I often hear people slagging PHP off because of the way some people use it.
Would anyone on here be able to provide a 'good php' and 'bad php' example just for reference like
I'm not a PHP programmer (at heart, or by profession), so I can't point to particular examples of good and bad PHP, but I
can tell you that it doesn't matter: good PHP is the same as good Python or good Ruby or good Perl.
There are always two levels of badness: design (i.e. architecture, structure, separation) and implementation (the tools/software, language and actual code). Every program has an overall structure and concept (hopefully) and an actual implementation. PHP encourages bad structure, and hinders good implementation.
Architecturally, a good PHP application will look like a good Python, Ruby or Java application. It doesn't matter: all good apps are based on some solid model/pattern like
MVC,
MVP, the
actor model or whatever. At any rate, they have a robust, clean, logical, and extensible core concept.

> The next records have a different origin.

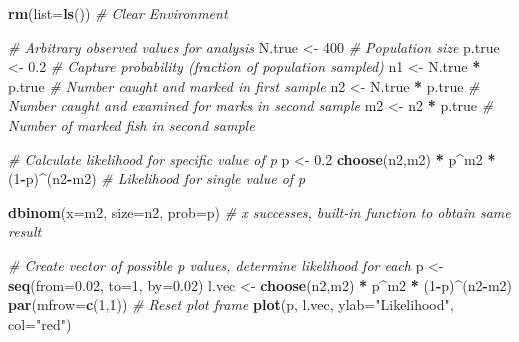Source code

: \documentclass[
]{krantz}
\makeatletter
\newenvironment{Shaded}{\begin{snugshade}}{\end{snugshade}}
\newcommand{\AttributeTok}[1]{\textcolor[rgb]{0.27,0.27,0.27}{#1}}
\newcommand{\CommentTok}[1]{\textcolor[rgb]{0.37,0.37,0.37}{\textit{#1}}}
\newcommand{\DecValTok}[1]{\textcolor[rgb]{0.06,0.06,0.06}{#1}}
\newcommand{\FloatTok}[1]{\textcolor[rgb]{0.06,0.06,0.06}{#1}}
\newcommand{\FunctionTok}[1]{\textcolor[rgb]{0.27,0.27,0.27}{\textbf{#1}}}
\newcommand{\NormalTok}[1]{#1}
\newcommand{\OtherTok}[1]{\textcolor[rgb]{0.37,0.37,0.37}{#1}}
\newcommand{\SpecialCharTok}[1]{\textcolor[rgb]{0.43,0.43,0.43}{\textbf{#1}}}
\newcommand{\StringTok}[1]{\textcolor[rgb]{0.5,0.5,0.5}{#1}}
\newenvironment{kframe}{%
\medskip{}
\setlength{\fboxsep}{.8em}
 \def\at@end@of@kframe{}%
 \ifinner\ifhmode%
  \def\at@end@of@kframe{\end{minipage}}%
  \begin{minipage}{\columnwidth}%
 \fi\fi%
 \def\FrameCommand##1{\hskip\@totalleftmargin \hskip-\fboxsep
 \colorbox{shadecolor}{##1}\hskip-\fboxsep
     \hskip-\linewidth \hskip-\@totalleftmargin \hskip\columnwidth}%
 \MakeFramed {\advance\hsize-\width
   \@totalleftmargin\z@ \linewidth\hsize
   \@setminipage}}%
 {\par\unskip\endMakeFramed%
 \at@end@of@kframe}
\renewenvironment{Shaded}{\begin{kframe}}{\end{kframe}}
\makeatother
\begin{document}
\begin{Shaded}
\begin{Highlighting}[]
\FunctionTok{rm}\NormalTok{(}\AttributeTok{list=}\FunctionTok{ls}\NormalTok{()) }\CommentTok{\# Clear Environment}

\CommentTok{\# Arbitrary \textquotesingle{}observed\textquotesingle{} values for analysis}
\NormalTok{N.true }\OtherTok{\textless{}{-}} \DecValTok{400}  \CommentTok{\# Population size}
\NormalTok{p.true }\OtherTok{\textless{}{-}} \FloatTok{0.2} \CommentTok{\# Capture probability (fraction of population sampled)}
\NormalTok{n1 }\OtherTok{\textless{}{-}}\NormalTok{ N.true }\SpecialCharTok{*}\NormalTok{ p.true }\CommentTok{\# Number caught and marked in first sample}
\NormalTok{n2 }\OtherTok{\textless{}{-}}\NormalTok{ N.true }\SpecialCharTok{*}\NormalTok{ p.true }\CommentTok{\# Number caught and examined for marks in second sample}
\NormalTok{m2 }\OtherTok{\textless{}{-}}\NormalTok{ n2 }\SpecialCharTok{*}\NormalTok{ p.true }\CommentTok{\# Number of marked fish in second sample}

\CommentTok{\# Calculate likelihood for specific value of p}
\NormalTok{p }\OtherTok{\textless{}{-}} \FloatTok{0.2}
\FunctionTok{choose}\NormalTok{(n2,m2) }\SpecialCharTok{*}\NormalTok{ p}\SpecialCharTok{\^{}}\NormalTok{m2 }\SpecialCharTok{*}\NormalTok{ (}\DecValTok{1}\SpecialCharTok{{-}}\NormalTok{p)}\SpecialCharTok{\^{}}\NormalTok{(n2}\SpecialCharTok{{-}}\NormalTok{m2) }\CommentTok{\# Likelihood for single value of p}

\FunctionTok{dbinom}\NormalTok{(}\AttributeTok{x=}\NormalTok{m2, }\AttributeTok{size=}\NormalTok{n2, }\AttributeTok{prob=}\NormalTok{p) }\CommentTok{\# x successes, built{-}in function to obtain same result}

\CommentTok{\# Create vector of possible p values, determine likelihood for each}
\NormalTok{p }\OtherTok{\textless{}{-}} \FunctionTok{seq}\NormalTok{(}\AttributeTok{from=}\FloatTok{0.02}\NormalTok{, }\AttributeTok{to=}\DecValTok{1}\NormalTok{, }\AttributeTok{by=}\FloatTok{0.02}\NormalTok{)}
\NormalTok{l.vec }\OtherTok{\textless{}{-}} \FunctionTok{choose}\NormalTok{(n2,m2) }\SpecialCharTok{*}\NormalTok{ p}\SpecialCharTok{\^{}}\NormalTok{m2 }\SpecialCharTok{*}\NormalTok{ (}\DecValTok{1}\SpecialCharTok{{-}}\NormalTok{p)}\SpecialCharTok{\^{}}\NormalTok{(n2}\SpecialCharTok{{-}}\NormalTok{m2)}
\FunctionTok{par}\NormalTok{(}\AttributeTok{mfrow=}\FunctionTok{c}\NormalTok{(}\DecValTok{1}\NormalTok{,}\DecValTok{1}\NormalTok{)) }\CommentTok{\# Reset plot frame}
\FunctionTok{plot}\NormalTok{(p, l.vec, }\AttributeTok{ylab=}\StringTok{"Likelihood"}\NormalTok{, }\AttributeTok{col=}\StringTok{"red"}\NormalTok{)}


\end{Highlighting}
\end{Shaded}
\end{document}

It's similar to writing a CSS file: you try to find commonality between elements and abstract and combine that commonality.
That is the foundation of good development: finding the right model/structure for your application; and that is the principle PHP, by its fundamental nature, rapes. PHP is essentially a programming language embedded in HTML, which is arse-about-tit right off the bat. HTML is
always subordinate to the code. It's a
markup language, FFS. So PHP enables, nay encourages, you to get into some filthy habits from the word go. Including 'business logic' (i.e. application behaviour, not UI behaviour) in the UI code; directly calling SQL on the database; not validating user input; not organising your site from the start; copy-pasting-code; etc. In short, PHP makes things that are very difficult appear easy by
hiding the problems, not solving them. Any Python, Ruby or especially Java programmer faced with the task of interfacing with the Web will immediately see the enormity of the situation; the PHP programmer is given no hint.
Of course, that won't discourage experienced developers, but the PHP
language itself is shitty. Originally, it was a thrown-together bunch of scripts, and that still shows today. It was originally modelled after C (no namespaces) and suffers from badly- and inconsistently-named functions, and higher-level features feel tacked-on. Technologically, it's also shit: PHP is far slower than other interpreted languages.
So, at the implementation level it sucks beyond help compared to other languages. Still, it's worth learning, because it's ubiquitous.
Basically, PHP is the C of the Internet. It isn't, wasn't and never will be the best language, but it's just good enough that it will run anywhere, and any twat can use it. And so it is everywhere, and every twat is using it.